Personally, I find pickups to be an incredibly fantastic tool to achieve plausible melodies (or melody-alike "structures").
An easy way to start would be to just have a one chord pattern playing, then look for a nice target note. Let's say you go for a min7 chord and your target note would be the 5th (a G over a Cmin7, for instance). Play that note on beat one. Then start approaching it. Could be as easy as just adding the next scale tone before. So, over that Cmin7, you might want to play an F on beat 4 of the previous bar and then your G on beat 1.
Record these simple examples and compare. Listen to how much more of a "plausible structure" it'll become by just these baby steps.
Ways to expand this approach:
- Use more than one note as a pickup (in fact, it could be any number of notes).

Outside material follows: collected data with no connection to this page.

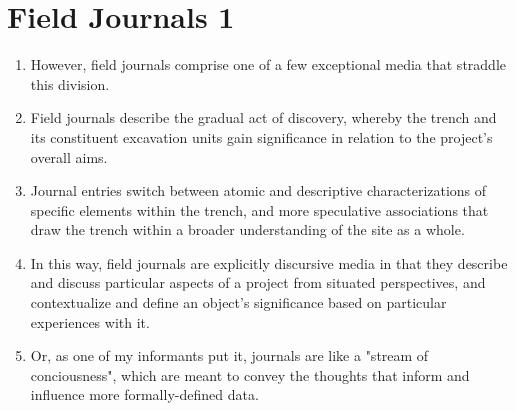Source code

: \documentclass[12pt]{article}
\begin{document}
\section{Field Journals 1}
\begin{enumerate}
  \item However, field journals comprise one of a few exceptional media that straddle this division.
  \item Field journals describe the gradual act of discovery, whereby the trench and its constituent excavation units gain significance in relation to the project's overall aims.
  \item Journal entries switch between atomic and descriptive characterizations of specific elements within the trench, and more speculative associations that draw the trench within a broader understanding of the site as a whole.
  \item In this way, field journals are explicitly discursive media in that they describe and discuss particular aspects of a project from situated perspectives, and contextualize and define an object's significance based on particular experiences with it.
  \item Or, as one of my informants put it, journals are like a "stream of conciousness", which are meant to convey the thoughts that inform and influence more formally-defined data.
\end{enumerate}
  
\end{document}
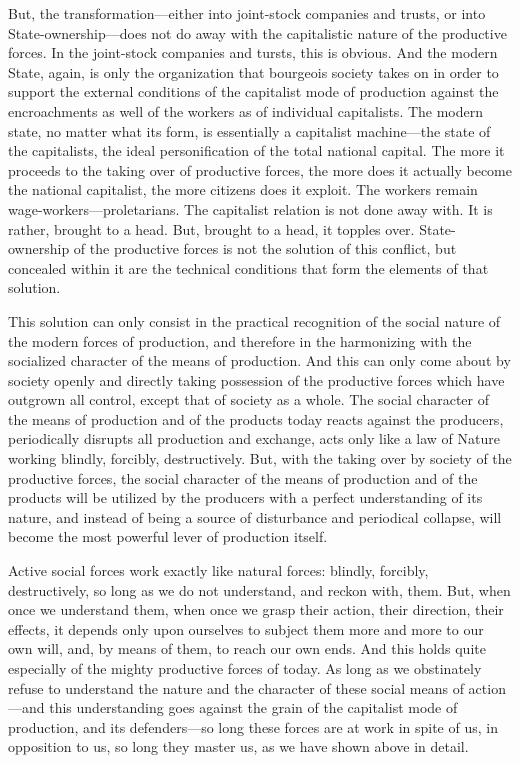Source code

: But, the transformation---either into joint-stock companies and trusts, or into
State-ownership---does not do away with the capitalistic nature of the
productive forces. In the joint-stock companies and tursts, this is obvious. And
the modern State, again, is only the organization that bourgeois society takes
on in order to support the external conditions of the capitalist mode of
production against the encroachments as well of the workers as of individual
capitalists. The modern state, no matter what its form, is essentially a
capitalist machine---the state of the capitalists, the ideal personification of
the total national capital. The more it proceeds to the taking over of
productive forces, the more does it actually become the national capitalist, the
more citizens does it exploit. The workers remain wage-workers---proletarians.
The capitalist relation is not done away with. It is rather, brought to a head.
But, brought to a head, it topples over. State-ownership of the productive
forces is not the solution of this conflict, but concealed within it are the
technical conditions that form the elements of that solution.

This solution can only consist in the practical recognition of the social nature
of the modern forces of production, and therefore in the harmonizing with the
socialized character of the means of production. And this can only come about
by society openly and directly taking possession of the productive forces which
have outgrown all control, except that of society as a whole. The social
character of the means of production and of the products today reacts against
the producers, periodically disrupts all production and exchange, acts only
like a law of Nature working blindly, forcibly, destructively. But, with the
taking over by society of the productive forces, the social character of the
means of production and of the products will be utilized by the producers with a
perfect understanding of its nature, and instead of being a source of
disturbance and periodical collapse, will become the most powerful lever of
production itself. 

Active social forces work exactly like natural forces: blindly, forcibly,
destructively, so long as we do not understand, and reckon with, them. But, when
once we understand them, when once we grasp their action, their direction, their
effects, it depends only upon ourselves to subject them more and more to our own
will, and, by means of them, to reach our own ends. And this holds quite
especially of the mighty productive forces of today. As long as we obstinately
refuse to understand the nature and the character of these social means of
action---and this understanding goes against the grain of the capitalist mode of
production, and its defenders---so long these forces are at work in spite of us,
in opposition to us, so long they master us, as we have shown above in detail.

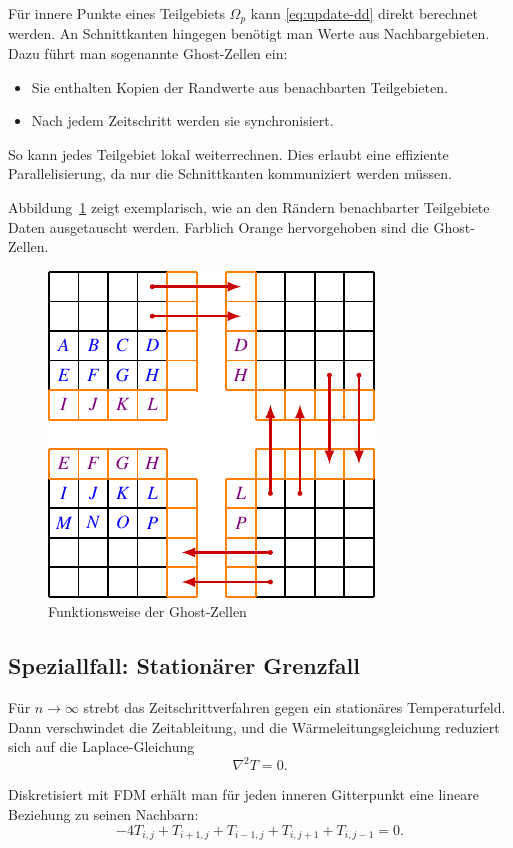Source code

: Für innere Punkte eines Teilgebiets $\Omega_p$ kann \eqref{eq:update-dd} direkt berechnet werden.  
An Schnittkanten hingegen benötigt man Werte aus Nachbargebieten.  
Dazu führt man sogenannte Ghost-Zellen ein:
\begin{itemize}
	\item Sie enthalten Kopien der Randwerte aus benachbarten Teilgebieten.
	\item Nach jedem Zeitschritt werden sie synchronisiert.
\end{itemize}
So kann jedes Teilgebiet lokal weiterrechnen. Dies erlaubt eine effiziente Parallelisierung, da nur die Schnittkanten kommuniziert werden müssen.

Abbildung~\ref{parallelisierung:fig:ghostCells} zeigt exemplarisch, wie an den Rändern benachbarter Teilgebiete Daten ausgetauscht werden. Farblich Orange hervorgehoben sind die Ghost-Zellen.

\begin{figure}[htbp]
	\centering
	\includegraphics{papers/parallelisierung/images/ghostCells.pdf}
	\caption{Funktionsweise der Ghost-Zellen}
	\label{parallelisierung:fig:ghostCells}
\end{figure}



\subsection{Speziallfall: Stationärer Grenzfall}
Für $n \to \infty$ strebt das Zeitschrittverfahren gegen ein stationäres Temperaturfeld. 
Dann verschwindet die Zeitableitung, und die Wärmeleitungsgleichung reduziert sich auf die Laplace-Gleichung
\[
\nabla^2 T = 0.
\]

Diskretisiert mit FDM erhält man für jeden inneren Gitterpunkt eine lineare Beziehung zu seinen Nachbarn:
\[
-4T_{i,j} + T_{i+1,j} + T_{i-1,j} + T_{i,j+1} + T_{i,j-1} = 0.
\]

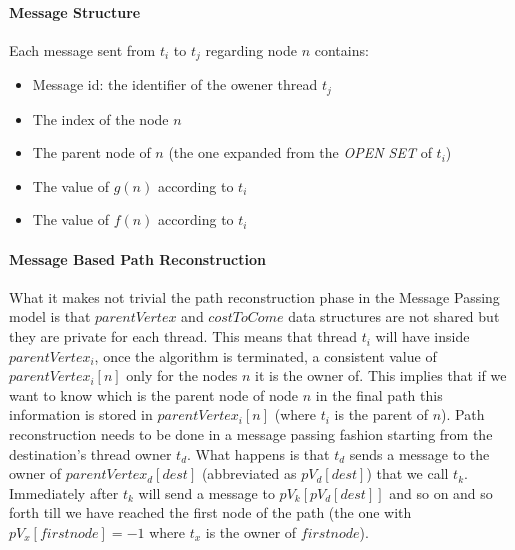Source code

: \documentclass[twocolumn, switch]{article} %
\begin{document}
\paragraph{Message Structure} Each message sent from $t_i$ to $t_j$ regarding node $n$ contains:
\begin{itemize}
  \item Message id: the identifier of the owener thread $t_j$
  \item The index of the node $n$
  \item The parent node of $n$ (the one expanded from the \textit{OPEN SET} of $t_i$)
  \item The value of $g(n)$ according to $t_i$
  \item The value of $f(n)$ according to $t_i$
\end{itemize}
\paragraph{Message Based Path Reconstruction}
What it makes not trivial the path reconstruction phase in the Message Passing model
is that $parentVertex$ and $costToCome$ data structures are not shared but they are private
for each thread. This means that thread $t_i$ will have inside $parentVertex_i$, once the algorithm is terminated, 
a consistent value of $parentVertex_i[n]$ only for the nodes $n$ it is the owner of. This implies that if
we want to know which is the parent node of node $n$ in the final path this information
is stored in $parentVertex_i[n]$ (where $t_i$ is the parent of $n$). Path reconstruction needs to be done in a message passing fashion starting
from the destination's thread owner $t_d$. What happens is that $t_d$ sends a message to
the owner of $parentVertex_d[dest]$ (abbreviated as $pV_d[dest]$) that we call $t_k$. Immediately after $t_k$ will send a message
to $pV_k[pV_d[dest]]$ and so on and so forth till we have reached the first node of the path (the one with $pV_x[firstnode] = -1$ where
$t_x$ is the owner of $firstnode$).
\end{document}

- Now approach your target note from above.
- Now mix approaching it from below/above. This will very likely already sound like a call and response thing, which is always great to add some structure.
- Try syncopating individual notes within all of the above.
- Then add articulations. Bend, slide, hammer on, pull off, pinch, whatever floats your boat.
Seriously, you can take this very, very far.
It's too late for today, but I could record some bits to illustrate tomorrow, in case you're interested.
Fwiw, always remember: Rhythm trumps note choices! Some of the most iconic melodies are remembered because of their rhythms. Beethoven's 5th anyone?
In Scott Henderson's pretty incredible video about melodic phrasing (or so), he demonstrates that with "Jingle Bells". He's playing almost completely random notes but is keeping the rhythm intact and you will instantly recognize "Jingle Bells" (tried to find it on YT, no chance, too bad).